▶ **What you should do**:
For this exercise, print the records below verbatim.

▶ **Input**:

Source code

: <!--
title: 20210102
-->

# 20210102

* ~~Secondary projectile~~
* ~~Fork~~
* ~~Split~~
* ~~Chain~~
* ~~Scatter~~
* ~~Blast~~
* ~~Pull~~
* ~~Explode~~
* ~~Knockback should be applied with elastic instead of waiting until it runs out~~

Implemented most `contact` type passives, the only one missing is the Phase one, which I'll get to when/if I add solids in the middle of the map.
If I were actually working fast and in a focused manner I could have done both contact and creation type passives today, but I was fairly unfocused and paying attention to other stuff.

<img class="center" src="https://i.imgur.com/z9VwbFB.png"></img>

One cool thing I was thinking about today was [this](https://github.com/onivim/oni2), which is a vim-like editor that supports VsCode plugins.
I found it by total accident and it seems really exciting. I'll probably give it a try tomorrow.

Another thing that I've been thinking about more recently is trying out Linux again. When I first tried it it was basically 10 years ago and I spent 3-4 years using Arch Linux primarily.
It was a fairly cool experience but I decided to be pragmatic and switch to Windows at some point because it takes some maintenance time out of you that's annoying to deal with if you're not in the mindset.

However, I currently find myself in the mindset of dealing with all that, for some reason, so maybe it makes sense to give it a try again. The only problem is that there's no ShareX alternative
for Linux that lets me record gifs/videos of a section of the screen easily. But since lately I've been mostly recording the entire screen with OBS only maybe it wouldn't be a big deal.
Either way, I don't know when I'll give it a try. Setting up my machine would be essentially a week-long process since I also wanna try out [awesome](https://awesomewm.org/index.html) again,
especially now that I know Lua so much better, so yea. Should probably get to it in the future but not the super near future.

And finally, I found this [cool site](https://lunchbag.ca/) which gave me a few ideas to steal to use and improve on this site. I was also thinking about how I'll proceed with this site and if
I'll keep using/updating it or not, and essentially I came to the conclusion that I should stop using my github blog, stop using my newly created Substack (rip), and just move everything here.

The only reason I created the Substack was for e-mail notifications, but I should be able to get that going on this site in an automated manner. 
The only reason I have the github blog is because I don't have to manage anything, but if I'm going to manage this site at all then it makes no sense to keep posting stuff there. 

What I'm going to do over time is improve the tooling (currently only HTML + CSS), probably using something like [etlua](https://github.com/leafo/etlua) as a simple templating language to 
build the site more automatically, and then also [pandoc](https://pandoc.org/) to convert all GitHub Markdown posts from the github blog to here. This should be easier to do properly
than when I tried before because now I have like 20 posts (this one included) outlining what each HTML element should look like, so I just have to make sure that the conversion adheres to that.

▶ **Solution for this exercise**:
Source code

: <!--
title: 20210102
-->

# 20210102

* ~~Secondary projectile~~
* ~~Fork~~
* ~~Split~~
* ~~Chain~~
* ~~Scatter~~
* ~~Blast~~
* ~~Pull~~
* ~~Explode~~
* ~~Knockback should be applied with elastic instead of waiting until it runs out~~

Implemented most `contact` type passives, the only one missing is the Phase one, which I'll get to when/if I add solids in the middle of the map.
If I were actually working fast and in a focused manner I could have done both contact and creation type passives today, but I was fairly unfocused and paying attention to other stuff.

<img class="center" src="https://i.imgur.com/z9VwbFB.png"></img>

One cool thing I was thinking about today was [this](https://github.com/onivim/oni2), which is a vim-like editor that supports VsCode plugins.
I found it by total accident and it seems really exciting. I'll probably give it a try tomorrow.

Another thing that I've been thinking about more recently is trying out Linux again. When I first tried it it was basically 10 years ago and I spent 3-4 years using Arch Linux primarily.
It was a fairly cool experience but I decided to be pragmatic and switch to Windows at some point because it takes some maintenance time out of you that's annoying to deal with if you're not in the mindset.

However, I currently find myself in the mindset of dealing with all that, for some reason, so maybe it makes sense to give it a try again. The only problem is that there's no ShareX alternative
for Linux that lets me record gifs/videos of a section of the screen easily. But since lately I've been mostly recording the entire screen with OBS only maybe it wouldn't be a big deal.
Either way, I don't know when I'll give it a try. Setting up my machine would be essentially a week-long process since I also wanna try out [awesome](https://awesomewm.org/index.html) again,
especially now that I know Lua so much better, so yea. Should probably get to it in the future but not the super near future.

And finally, I found this [cool site](https://lunchbag.ca/) which gave me a few ideas to steal to use and improve on this site. I was also thinking about how I'll proceed with this site and if
I'll keep using/updating it or not, and essentially I came to the conclusion that I should stop using my github blog, stop using my newly created Substack (rip), and just move everything here.

The only reason I created the Substack was for e-mail notifications, but I should be able to get that going on this site in an automated manner. 
The only reason I have the github blog is because I don't have to manage anything, but if I'm going to manage this site at all then it makes no sense to keep posting stuff there. 

What I'm going to do over time is improve the tooling (currently only HTML + CSS), probably using something like [etlua](https://github.com/leafo/etlua) as a simple templating language to 
build the site more automatically, and then also [pandoc](https://pandoc.org/) to convert all GitHub Markdown posts from the github blog to here. This should be easier to do properly
than when I tried before because now I have like 20 posts (this one included) outlining what each HTML element should look like, so I just have to make sure that the conversion adheres to that.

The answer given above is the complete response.